**** ENTRIES SHOWN

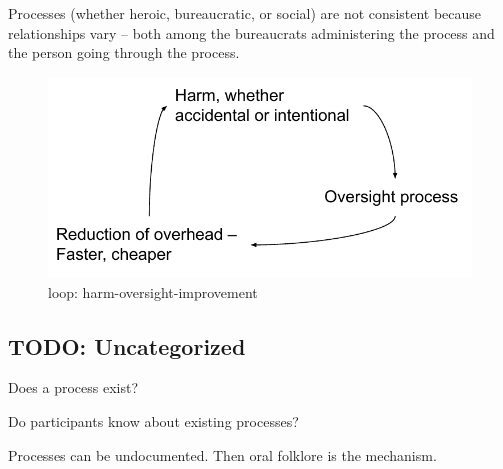Processes (whether heroic, bureaucratic, or social) are not consistent because relationships vary -- both among the bureaucrats administering the process and the person going through the process.






\begin{figure}
    \centering
    \includegraphics{images/process_loop_harm-oversight-improvement}
    \caption{loop: harm-oversight-improvement}
    \label{fig:harm-oversight-improvement}
\end{figure}








\subsection{TODO: Uncategorized}

Does a process exist?

Do participants know about existing processes?

Processes can be undocumented. Then oral folklore is the mechanism. 


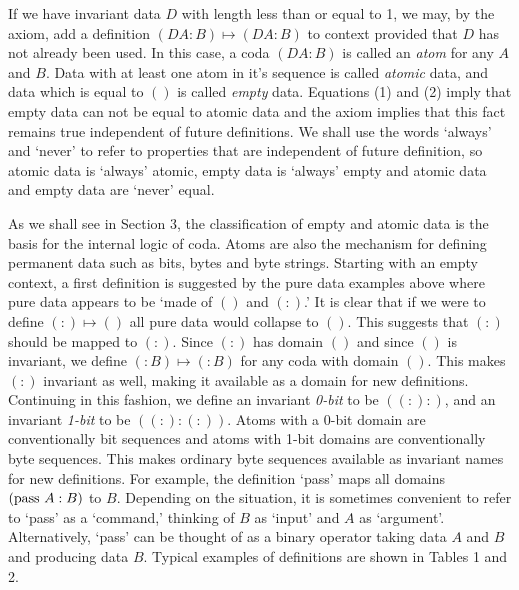 \documentclass[11pt]{article}
\begin{document}
      If we have invariant data $D$ with length less than or equal to 1, we may, by the axiom,
add a definition $(D A:B)\mapsto(D A:B)$ to context provided
that $D$ has not already been used.  In this case, a coda $(D A:B)$ is called an {\it atom} for any $A$ and $B$.
Data with at least one atom in it's sequence is called {\it atomic} data, and data which is equal to $()$ is called {\it empty} data.
Equations (1) and (2) imply that empty data can not be equal to atomic data and the axiom implies that this fact remains
true independent of future definitions.  We shall use the words `always' and `never' to refer to properties that are independent of
future definition, so atomic data is `always' atomic, empty data is `always' empty and atomic data and empty data are `never' equal.

    As we shall see in Section 3, the classification of empty and atomic data is the basis for the internal logic of coda.
Atoms are also the mechanism for defining permanent data such as bits, bytes and byte strings.
Starting with an empty context, a first definition is suggested by the pure data examples above where pure data
appears to be `made of $()$ and $(:)$.'
It is clear that if we were to define $(:)\mapsto()$ all pure data would collapse to $()$.  This suggests that $(:)$ should be
mapped to $(:)$.  Since $(:)$ has domain $()$ and since $()$ is invariant, we define $(:B)\mapsto(:B)$ for any coda with
domain $()$.  This makes $(:)$ invariant as well, making it available as a domain for new definitions.
Continuing in this fashion, we define an invariant {\it 0-bit} to be $((:):)$, and an invariant {\it 1-bit} to be $((:):(:))$.
Atoms with a 0-bit domain are conventionally bit sequences and atoms with 1-bit domains are conventionally byte sequences.
This makes ordinary byte sequences available as invariant names for new definitions.  For example, the definition `pass' maps
all domains $({\rm pass}\ A:B)$ to $B$.  Depending on the situation,
it is sometimes convenient to refer to `pass' as a `command,' thinking of $B$ as
`input' and $A$ as `argument'.  Alternatively, `pass' can be thought of as a binary operator taking data $A$ and $B$ and producing data $B$.
Typical examples of definitions are shown in Tables 1 and 2.
\end{document}
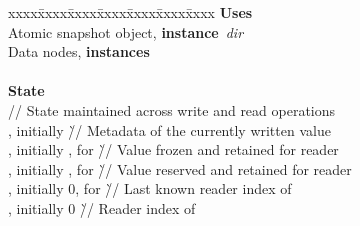\documentclass[oribibl]{llncs}
\theoremstyle{definition-boldhead}
\newcommand{\var}[1]{\textit{#1}}
\newcommand{\instance}[1]{\textbf{instance}~\var{#1}}
\newcommand{\nodes}{nodes\xspace}
\begin{document}
\begin{alg}\small
\begin{tabbing}
xxxx\=xxxx\=xxxx\=xxxx\=xxxx\=xxxx\=xxxx\kill
\if\submit\no
  \textbf{Uses} \\
  \> Atomic snapshot object, \instance{dir} \\
  \> Data \nodes, \textbf{instances}  \\
  \\
\fi
  \textbf{State} \\
  \> // State maintained across write and read operations \\

\> , initially 
     \` // Metadata of the currently written value \\
  \> , initially ,
     for 
     \` // Value frozen and retained for reader  \\
  \> , initially ,
     for 
     \` // Value reserved and retained for reader~ \\
  \> , initially 0, for 
     \` // Last known reader index of~ \\

\> , initially 0
  \` // Reader index of~ \\


\end{tabbing}
\end{alg}
\end{document}
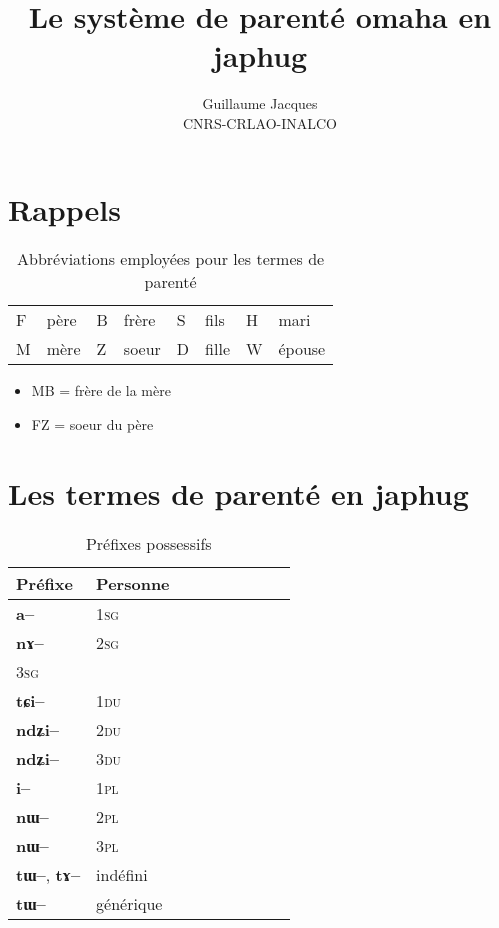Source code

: \documentclass[oneside,a4paper,11pt]{article}
\newcommand{\ipa}[1]{{\phon\textbf{#1}}}
\begin{document}
 
\title{Le système de parenté omaha en japhug}
\author{Guillaume Jacques\\ CNRS-CRLAO-INALCO}
\maketitle

\section{Rappels}
\begin{table}[H]
\caption{Abbréviations employées pour les termes de parenté} \centering
\begin{tabular}{ll|ll|ll|ll}
\toprule
F & père & B & frère & S & fils & H & mari \\
M & mère & Z & soeur & D & fille & W & épouse \\
\bottomrule
\end{tabular}
\end{table}
\begin{itemize}
\item MB = frère de la mère
\item FZ = soeur du père
\end{itemize}
\section{Les termes de parenté en japhug}
\begin{table}[H] \centering
\caption{Préfixes possessifs } 
\begin{tabular}{lllllllll} 
\toprule
 Préfixe & Personne\\
\midrule
	\ipa{a--}  &		1\textsc{sg} \\
	\ipa{nɤ--}  &			2\textsc{sg}\\
		3\textsc{sg}\\
\midrule
\ipa{tɕi--}  &			1\textsc{du} \\
	\ipa{ndʑi--}  &		2\textsc{du} \\	
\ipa{ndʑi--}  &		3\textsc{du} \\	
\midrule
	\ipa{i--}  &			1\textsc{pl} \\
	\ipa{nɯ--}  &			2\textsc{pl} \\
	\ipa{nɯ--}  &			3\textsc{pl} \\
\midrule
  \ipa{tɯ--},  \ipa{tɤ--} & indéfini \\
  \ipa{tɯ--}   &  générique \\
\bottomrule
\end{tabular}
\end{table}
\end{document}
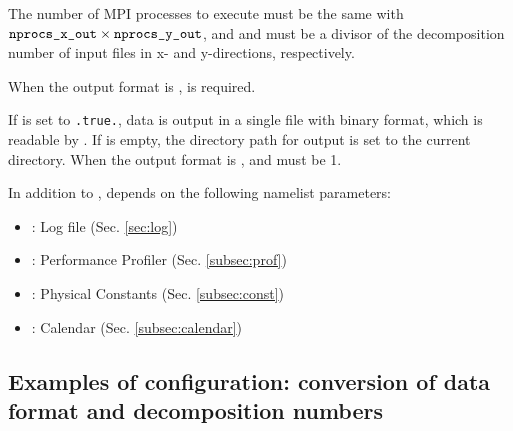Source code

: The number of MPI processes to execute \sno must be the same with $\nmitemeq{nprocs_x_out} \times \nmitemeq{nprocs_y_out}$,
and  and  must be a divisor of the decomposition number
of input files in x- and y-directions, respectively.


When the output format is \scalenetcdf,  is required.


If  is set to \verb|.true.|, data is output in a single file with binary format,
which is readable by \grads.
If  is empty, the directory path for output is set to the current directory.
When the output format is \grads,  and  must be 1.


In addition to , \sno depends on the following namelist parameters:
%
\begin{itemize}
 \item {}: Log file (Sec. \ref{sec:log})
 \item {}: Performance Profiler (Sec. \ref{subsec:prof})
 \item {}: Physical Constants (Sec. \ref{subsec:const})
 \item {}: Calendar (Sec. \ref{subsec:calendar})
\end{itemize}



\subsection{Examples of configuration: conversion of data format and decomposition numbers}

********

For every entry above, please output the text exactly and leave any picture behind.

*ANSWER TO THE PROBLEM*
Processes (whether heroic, bureaucratic, or social) are not consistent because relationships vary -- both among the bureaucrats administering the process and the person going through the process.






\begin{figure}
    \centering
    \includegraphics{images/process_loop_harm-oversight-improvement}
    \caption{loop: harm-oversight-improvement}
    \label{fig:harm-oversight-improvement}
\end{figure}








\subsection{TODO: Uncategorized}

Does a process exist?

Do participants know about existing processes?

Processes can be undocumented. Then oral folklore is the mechanism. 


 \documentclass[11pt]{article}
\begin{document}
      If we have invariant data $D$ with length less than or equal to 1, we may, by the axiom,
add a definition $(D A:B)\mapsto(D A:B)$ to context provided
that $D$ has not already been used.  In this case, a coda $(D A:B)$ is called an {\it atom} for any $A$ and $B$.
Data with at least one atom in it's sequence is called {\it atomic} data, and data which is equal to $()$ is called {\it empty} data.
Equations (1) and (2) imply that empty data can not be equal to atomic data and the axiom implies that this fact remains
true independent of future definitions.  We shall use the words `always' and `never' to refer to properties that are independent of
future definition, so atomic data is `always' atomic, empty data is `always' empty and atomic data and empty data are `never' equal.

    As we shall see in Section 3, the classification of empty and atomic data is the basis for the internal logic of coda.
Atoms are also the mechanism for defining permanent data such as bits, bytes and byte strings.
Starting with an empty context, a first definition is suggested by the pure data examples above where pure data
appears to be `made of $()$ and $(:)$.'
It is clear that if we were to define $(:)\mapsto()$ all pure data would collapse to $()$.  This suggests that $(:)$ should be
mapped to $(:)$.  Since $(:)$ has domain $()$ and since $()$ is invariant, we define $(:B)\mapsto(:B)$ for any coda with
domain $()$.  This makes $(:)$ invariant as well, making it available as a domain for new definitions.
Continuing in this fashion, we define an invariant {\it 0-bit} to be $((:):)$, and an invariant {\it 1-bit} to be $((:):(:))$.
Atoms with a 0-bit domain are conventionally bit sequences and atoms with 1-bit domains are conventionally byte sequences.
This makes ordinary byte sequences available as invariant names for new definitions.  For example, the definition `pass' maps
all domains $({\rm pass}\ A:B)$ to $B$.  Depending on the situation,
it is sometimes convenient to refer to `pass' as a `command,' thinking of $B$ as
`input' and $A$ as `argument'.  Alternatively, `pass' can be thought of as a binary operator taking data $A$ and $B$ and producing data $B$.
Typical examples of definitions are shown in Tables 1 and 2.
\end{document}
\documentclass[oribibl]{llncs}
\theoremstyle{definition-boldhead}
\newcommand{\var}[1]{\textit{#1}}
\newcommand{\instance}[1]{\textbf{instance}~\var{#1}}
\newcommand{\nodes}{nodes\xspace}
\begin{document}
\begin{alg}\small
\begin{tabbing}
xxxx\=xxxx\=xxxx\=xxxx\=xxxx\=xxxx\=xxxx\kill
\if\submit\no
  \textbf{Uses} \\
  \> Atomic snapshot object, \instance{dir} \\
  \> Data \nodes, \textbf{instances}  \\
  \\
\fi
  \textbf{State} \\
  \> // State maintained across write and read operations \\

\> , initially 
     \` // Metadata of the currently written value \\
  \> , initially ,
     for 
     \` // Value frozen and retained for reader  \\
  \> , initially ,
     for 
     \` // Value reserved and retained for reader~ \\
  \> , initially 0, for 
     \` // Last known reader index of~ \\

\> , initially 0
  \` // Reader index of~ \\


\end{tabbing}
\end{alg}
\end{document}
Source code

: \documentclass[oneside,a4paper,11pt]{article}
\newcommand{\ipa}[1]{{\phon\textbf{#1}}}
\begin{document}
 
\title{Le système de parenté omaha en japhug}
\author{Guillaume Jacques\\ CNRS-CRLAO-INALCO}
\maketitle

\section{Rappels}
\begin{table}[H]
\caption{Abbréviations employées pour les termes de parenté} \centering
\begin{tabular}{ll|ll|ll|ll}
\toprule
F & père & B & frère & S & fils & H & mari \\
M & mère & Z & soeur & D & fille & W & épouse \\
\bottomrule
\end{tabular}
\end{table}
\begin{itemize}
\item MB = frère de la mère
\item FZ = soeur du père
\end{itemize}
\section{Les termes de parenté en japhug}
\begin{table}[H] \centering
\caption{Préfixes possessifs } 
\begin{tabular}{lllllllll} 
\toprule
 Préfixe & Personne\\
\midrule
	\ipa{a--}  &		1\textsc{sg} \\
	\ipa{nɤ--}  &			2\textsc{sg}\\
		3\textsc{sg}\\
\midrule
\ipa{tɕi--}  &			1\textsc{du} \\
	\ipa{ndʑi--}  &		2\textsc{du} \\	
\ipa{ndʑi--}  &		3\textsc{du} \\	
\midrule
	\ipa{i--}  &			1\textsc{pl} \\
	\ipa{nɯ--}  &			2\textsc{pl} \\
	\ipa{nɯ--}  &			3\textsc{pl} \\
\midrule
  \ipa{tɯ--},  \ipa{tɤ--} & indéfini \\
  \ipa{tɯ--}   &  générique \\
\bottomrule
\end{tabular}
\end{table}
\end{document}
Source code

: The number of MPI processes to execute \sno must be the same with $\nmitemeq{nprocs_x_out} \times \nmitemeq{nprocs_y_out}$,
and  and  must be a divisor of the decomposition number
of input files in x- and y-directions, respectively.


When the output format is \scalenetcdf,  is required.


If  is set to \verb|.true.|, data is output in a single file with binary format,
which is readable by \grads.
If  is empty, the directory path for output is set to the current directory.
When the output format is \grads,  and  must be 1.


In addition to , \sno depends on the following namelist parameters:
%
\begin{itemize}
 \item {}: Log file (Sec. \ref{sec:log})
 \item {}: Performance Profiler (Sec. \ref{subsec:prof})
 \item {}: Physical Constants (Sec. \ref{subsec:const})
 \item {}: Calendar (Sec. \ref{subsec:calendar})
\end{itemize}



\subsection{Examples of configuration: conversion of data format and decomposition numbers}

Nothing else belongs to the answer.